La casa natale di Lucia, una dei 3 veggenti di Fatima
la maison de Lucie, une des 3 voyants de Fatima
















dimanche 11 octobre 2015

Est-ce qu’on peut voyager ou non ?????




Est-ce qu’on peut voyager ou non ?????
Ces jours-ce je reprends la route. Lundi, je suis allé à Bouar, à 250 km de Bozoum. Les routes, vers la fin de la saison des pluies, empirent ...
A Bossemptélé, à 87 km de Bozoum, je trouve quelques centaines de camions bloqués dépuis près de deux semaines en raison des combats à Bangui. Dans les prochains jours les Casques Bleus vont essayer de descendre à Bangui, mais il y a trop de barrières faites par les antibalaka qui raquettent et  attaquent les camions pour les piller...
Je vais à Bouar, car il y a la Session Pastorale Diocésaine annuelle de toutes les paroisses. Autour de l'évêque, nous discutons, nous présentons la situation de chacune des 12 paroisses dans un diocèse qui fait 300 km de large et 250 de long ...
C'est un très beau moment d'échange, de fraternité, de travail, mais aussi de joie, un moment très intense pour la Foi et la Passion pour le pays et pour les gens qui nous sont confiés.
Nous concluons mercredi avec une belle célébration, dans laquelle nous confions à la Vierge du Rosaire nos travaux, nos rêves, nous espoirs que le pays puisse se relever.
Jeudi, je dois voyager pour descendre à Bangui.
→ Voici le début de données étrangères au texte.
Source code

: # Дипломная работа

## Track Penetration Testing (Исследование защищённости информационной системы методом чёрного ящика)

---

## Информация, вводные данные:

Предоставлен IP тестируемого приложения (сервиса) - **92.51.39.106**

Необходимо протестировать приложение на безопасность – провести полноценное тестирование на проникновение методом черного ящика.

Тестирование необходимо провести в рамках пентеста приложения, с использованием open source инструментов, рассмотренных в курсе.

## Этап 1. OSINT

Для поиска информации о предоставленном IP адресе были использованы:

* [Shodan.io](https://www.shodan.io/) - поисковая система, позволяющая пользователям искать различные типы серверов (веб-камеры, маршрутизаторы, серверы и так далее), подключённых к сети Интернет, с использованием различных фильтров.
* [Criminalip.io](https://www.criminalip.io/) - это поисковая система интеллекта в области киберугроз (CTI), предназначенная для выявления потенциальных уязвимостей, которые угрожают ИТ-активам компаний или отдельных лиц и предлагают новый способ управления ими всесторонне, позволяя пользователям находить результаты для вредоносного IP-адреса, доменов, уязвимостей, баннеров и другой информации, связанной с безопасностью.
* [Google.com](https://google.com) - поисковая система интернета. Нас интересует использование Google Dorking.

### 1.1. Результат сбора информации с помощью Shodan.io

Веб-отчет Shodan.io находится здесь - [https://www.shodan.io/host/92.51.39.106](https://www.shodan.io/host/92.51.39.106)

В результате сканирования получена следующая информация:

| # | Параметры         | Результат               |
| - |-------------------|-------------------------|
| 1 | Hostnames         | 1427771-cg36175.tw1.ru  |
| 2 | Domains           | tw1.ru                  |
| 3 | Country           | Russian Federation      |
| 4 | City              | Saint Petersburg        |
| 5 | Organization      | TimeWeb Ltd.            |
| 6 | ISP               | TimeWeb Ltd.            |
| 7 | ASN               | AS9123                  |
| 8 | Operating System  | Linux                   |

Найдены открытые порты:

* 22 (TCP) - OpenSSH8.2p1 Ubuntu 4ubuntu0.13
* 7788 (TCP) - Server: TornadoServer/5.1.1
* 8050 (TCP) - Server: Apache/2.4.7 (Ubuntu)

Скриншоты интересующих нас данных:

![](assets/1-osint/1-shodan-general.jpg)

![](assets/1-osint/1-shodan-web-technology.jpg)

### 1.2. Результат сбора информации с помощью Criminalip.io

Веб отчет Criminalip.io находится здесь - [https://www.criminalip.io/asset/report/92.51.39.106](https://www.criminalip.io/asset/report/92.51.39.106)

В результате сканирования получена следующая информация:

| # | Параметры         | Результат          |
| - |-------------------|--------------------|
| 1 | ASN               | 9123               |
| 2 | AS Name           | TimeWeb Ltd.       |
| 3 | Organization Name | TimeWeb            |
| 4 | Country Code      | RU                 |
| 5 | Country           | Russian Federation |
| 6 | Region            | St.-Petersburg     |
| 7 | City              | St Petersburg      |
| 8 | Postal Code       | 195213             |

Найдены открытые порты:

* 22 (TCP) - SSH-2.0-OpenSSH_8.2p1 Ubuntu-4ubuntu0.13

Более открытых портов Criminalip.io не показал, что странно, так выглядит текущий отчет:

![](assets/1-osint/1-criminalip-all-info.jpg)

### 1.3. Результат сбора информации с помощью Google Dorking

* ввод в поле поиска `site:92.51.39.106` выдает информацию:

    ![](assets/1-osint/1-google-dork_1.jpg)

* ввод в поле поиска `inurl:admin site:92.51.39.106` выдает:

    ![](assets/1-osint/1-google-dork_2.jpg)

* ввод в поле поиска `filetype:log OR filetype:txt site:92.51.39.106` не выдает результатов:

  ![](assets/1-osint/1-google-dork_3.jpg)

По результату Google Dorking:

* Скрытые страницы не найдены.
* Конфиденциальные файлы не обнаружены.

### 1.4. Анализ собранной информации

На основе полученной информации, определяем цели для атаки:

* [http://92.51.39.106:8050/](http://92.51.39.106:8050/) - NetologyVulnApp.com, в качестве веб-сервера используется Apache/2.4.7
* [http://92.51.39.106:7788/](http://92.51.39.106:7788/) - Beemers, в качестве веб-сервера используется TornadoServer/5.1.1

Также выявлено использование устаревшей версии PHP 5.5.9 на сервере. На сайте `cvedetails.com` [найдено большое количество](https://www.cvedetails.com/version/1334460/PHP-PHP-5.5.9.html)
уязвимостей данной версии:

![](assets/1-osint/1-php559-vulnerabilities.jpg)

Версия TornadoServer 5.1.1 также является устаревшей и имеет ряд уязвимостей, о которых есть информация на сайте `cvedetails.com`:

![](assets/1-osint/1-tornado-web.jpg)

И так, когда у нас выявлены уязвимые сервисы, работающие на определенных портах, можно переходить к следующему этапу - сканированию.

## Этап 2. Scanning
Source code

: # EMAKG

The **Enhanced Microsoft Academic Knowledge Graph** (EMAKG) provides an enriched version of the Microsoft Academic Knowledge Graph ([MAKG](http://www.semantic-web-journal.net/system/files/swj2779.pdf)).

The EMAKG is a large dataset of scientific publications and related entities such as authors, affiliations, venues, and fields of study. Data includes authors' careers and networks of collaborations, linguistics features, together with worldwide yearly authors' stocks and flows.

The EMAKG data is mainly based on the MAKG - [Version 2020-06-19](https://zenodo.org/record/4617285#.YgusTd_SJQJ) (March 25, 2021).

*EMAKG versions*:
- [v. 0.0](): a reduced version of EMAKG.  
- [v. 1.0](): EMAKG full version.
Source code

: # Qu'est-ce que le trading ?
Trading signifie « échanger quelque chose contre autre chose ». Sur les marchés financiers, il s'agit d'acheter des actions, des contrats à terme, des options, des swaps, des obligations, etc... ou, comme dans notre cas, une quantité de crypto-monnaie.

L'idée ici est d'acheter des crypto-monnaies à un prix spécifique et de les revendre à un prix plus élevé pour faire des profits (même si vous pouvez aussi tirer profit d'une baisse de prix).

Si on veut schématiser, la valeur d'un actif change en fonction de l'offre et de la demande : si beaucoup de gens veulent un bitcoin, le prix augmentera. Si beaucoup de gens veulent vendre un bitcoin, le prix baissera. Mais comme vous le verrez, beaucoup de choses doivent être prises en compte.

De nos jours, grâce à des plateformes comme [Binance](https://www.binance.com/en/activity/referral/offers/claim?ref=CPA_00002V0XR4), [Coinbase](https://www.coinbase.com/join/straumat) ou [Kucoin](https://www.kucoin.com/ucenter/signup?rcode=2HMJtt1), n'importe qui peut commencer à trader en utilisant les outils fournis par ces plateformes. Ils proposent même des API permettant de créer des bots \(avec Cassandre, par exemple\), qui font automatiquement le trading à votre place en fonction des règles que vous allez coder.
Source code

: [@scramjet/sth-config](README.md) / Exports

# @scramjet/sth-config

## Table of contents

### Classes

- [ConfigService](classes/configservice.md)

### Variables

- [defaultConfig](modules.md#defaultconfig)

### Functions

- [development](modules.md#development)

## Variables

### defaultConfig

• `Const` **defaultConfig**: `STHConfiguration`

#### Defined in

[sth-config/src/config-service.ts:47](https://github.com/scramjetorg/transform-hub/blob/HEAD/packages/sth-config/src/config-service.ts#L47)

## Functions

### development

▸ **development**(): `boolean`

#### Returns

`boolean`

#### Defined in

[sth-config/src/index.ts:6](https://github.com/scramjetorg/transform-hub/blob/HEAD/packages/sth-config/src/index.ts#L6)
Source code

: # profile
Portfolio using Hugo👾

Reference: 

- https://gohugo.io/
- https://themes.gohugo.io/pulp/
La route est encore impraticable: le mardi, les soldats de Nations UNIES ont essayé d'enlever les barrières des anti-Balaka, mais le convoi a été attaqué et il y eu des morts et des blessés. Je crains que, pour un certain temps la route de Bangui est susceptible de rester fermée!
Jeudi matin je trouve miraculeusement une place sur l'avion Bouar-Bangui pour moi et Ludmila (la dame de Prague, de l'Association SIRIRI, qui a travaillé pour la formation des enseignants. A la maison, elle a  16 petits-enfants qui l'attendent, et ne peut pas tarder !!!).
Nous volons avec avion de l'UNHAS (une agence des Nations unies) sur lequel il ya beaucoup d'employés d'ONG, qui sont bloqués depuis deux semaines dans les différentes bases disséminées à travers le pays.
Après un arrêt à Berberati, vers une heure nous arrivons à Bangui. Il y a beaucoup de tension, et des queues d'attente devant les stations d'essence: avec la route bloquée, il devient très difficile de trouver les produits de base nécessaires pour vivre ...
Le vendredi matin, je repart avec l'avion vers Douala, au Cameroun, pour continuer le samedi soir pour Paris et Lisbonne, où je suis invité par les amis de l'Aide à l'Eglise en Détresse pour présenter  un témoignage sur la Cantrafrique ....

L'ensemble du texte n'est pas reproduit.